27
Apr

Love and Gay Marriage

   Posted by: Robert   in Uncategorized

I recently got into a brief exchange with someone I believe to be another conservative over in the comment section of one of the blogs I follow.  The subject came up on gay marriage and one of the things the comment author posted struck me as being very wrong, but likely representative of a very common belief.  I rather liked the exchange, and I’ve reproduced the interesting bit below.

to deny a group of people the right to love one another

You know, this is a rather stunning non sequitur, if you really stop and think about it.

While love and marriage may go together like a horse and carriage, nobody in their right mind would say that a horse is a carriage or that a carriage is a horse. So too with marriage and love.

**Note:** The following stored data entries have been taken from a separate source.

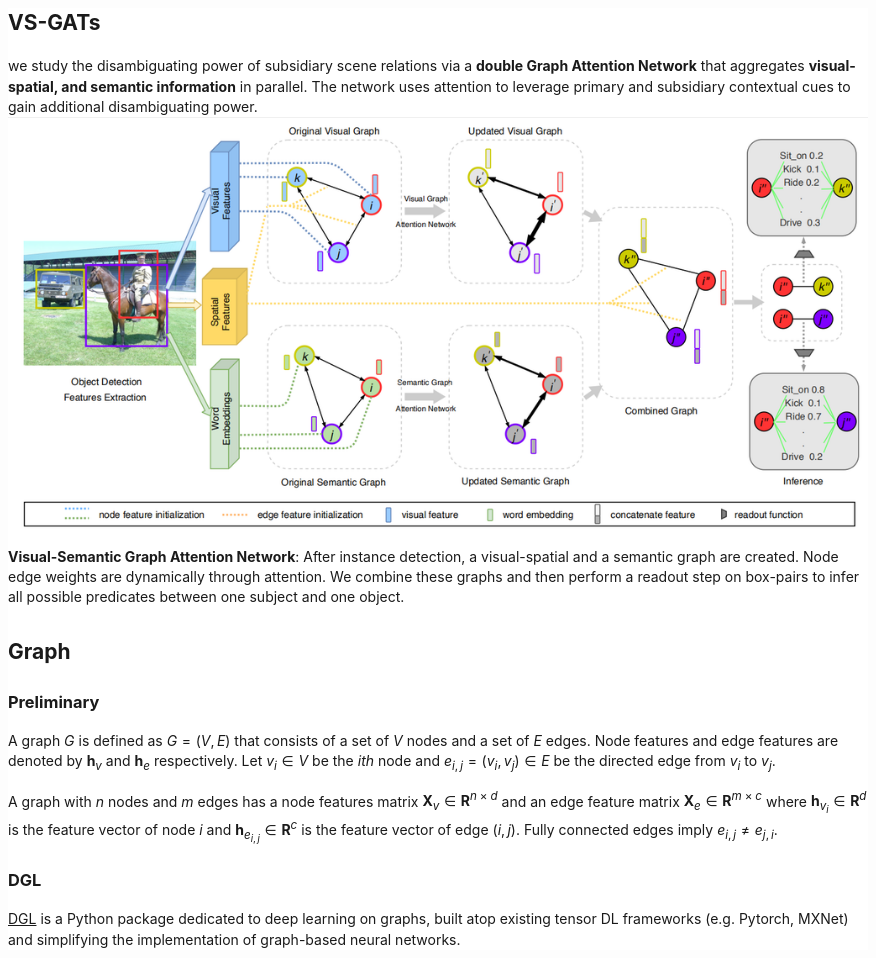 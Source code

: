 
## VS-GATs

we study the disambiguating power of subsidiary scene relations via a <b>double Graph Attention Network</b> that aggregates <b>visual-spatial, and semantic information</b> in parallel. The network uses attention to leverage primary and subsidiary contextual cues to gain additional disambiguating power.
<img align='center' src='./assets/vs_gats.png' width='1000'>

<b>Visual-Semantic Graph Attention Network</b>: After instance detection, a visual-spatial and a semantic graph are created. Node edge weights are dynamically through attention. We combine these graphs and then perform a readout step on box-pairs to infer all possible predicates between one subject and one object. 


## Graph
### Preliminary
A graph $G$ is defined as $G=(V, E)$ that consists of a set of $V$ nodes and a set of $E$ edges. Node features and edge features are denoted by $\mathbf{h}_v$ and $\mathbf{h}_e$ respectively. Let $v_i \in V$  be the $ith$ node and $e_{i,j}=(v_i,v_j) \in E$ be the directed edge from $v_i$ to $v_j$.

A graph with $n$ nodes and $m$ edges has a node features matrix $\mathbf{X}_v \in \mathbf{R}^{n \times d}$ and an edge feature matrix $\mathbf{X}_e \in \mathbf{R}^{m \times c}$ where $\mathbf{h}_{v_i} \in \mathbf{R}^d$ is the feature vector of node $i$ and $\mathbf{h}_{e_{i,j}} \in \mathbf{R}^c$ is the feature vector of edge $(i,j)$. Fully connected edges imply $e_{i,j} \neq e_{j,i}$. 

### DGL
<a href='https://docs.dgl.ai/en/latest/install/index.html'>DGL</a> is a Python package dedicated to deep learning on graphs, built atop existing tensor DL frameworks (e.g. Pytorch, MXNet) and simplifying the implementation of graph-based neural networks.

How many married couples can you think of who stayed together after the flame had worn out, either because divorce wasn’t worth the trouble, or because they had kids, or for any of a number of other reasons? How many people have you loved but not married? How many people do you love but have not married? And does the lack of a marriage somehow make that love less sincere?

I haven’t seen anyone — anyone — say that gays can’t love each other, or that it should be illegal for them to do so. Marriage is but a single facet of the overall picture. To be sure, it carries certain symbolic and legal implications which may or may not be borne out by domestic partnership.

There are many good arguments to be made in favor of gay marriage. There are even good conservative arguments for it. However, fallaciously equating love to marriage is not among them, and you could probably do better by finding an argument with a bit more logical consistency behind it.

Now, it occurred to me sometime after posting this that I was actually wrong to say that I haven’t seen anyone say that gays can’t love each other.  In fact, I have.  Once.  The result of which has done more emotional violence to the family than any harm I could imaginine arising from homosexual relationships as such.

To be sure, the destruction of families runs directly contrary to any conservative value I recognize.  That someone would allow a matter of homosexuality to destroy a family strikes me as being entirely incompatible with conservatism as a whole.  That, I think most would agree, is a travesty regardless of one’s political persuasions.

This entry was posted on Monday, April 27th, 2009 at 6:48 pm and is filed under Uncategorized. You can follow any responses to this entry through the RSS 2.0 feed. You can leave a response, or trackback from your own site.

One comment

Patrick
 1 

I think a large problem of the general gay marriage debate is that while those who support it are generally of one ideal (i.e. equal rights for homosexuals), those who oppose it can fall into one or more of several different categories:

1. Those who believe it isn’t the government’s business to be involved in marriage at all.

2. Those who believe change should come in a different way (e.g. opposing federal laws over leaving it to the states, or opposing judicial activism over legislation)

3. Those who believe that homosexual union should be treated as a separate matter from heterosexual marriage, under a different name

4. Those who believe the underlying homosexual relationship itself is inherently wrong and should be as discouraged as possible.

I’m probably not covering everything, but it’s sufficient for my point, which is: It muddies the water considerably when pro-gay-marriage advocates claim anyone opposed is secretly (or not-so-secretly) a member of the 4th group, while anti-gay-marriage advocates claim that there is no such thing as the 4th group.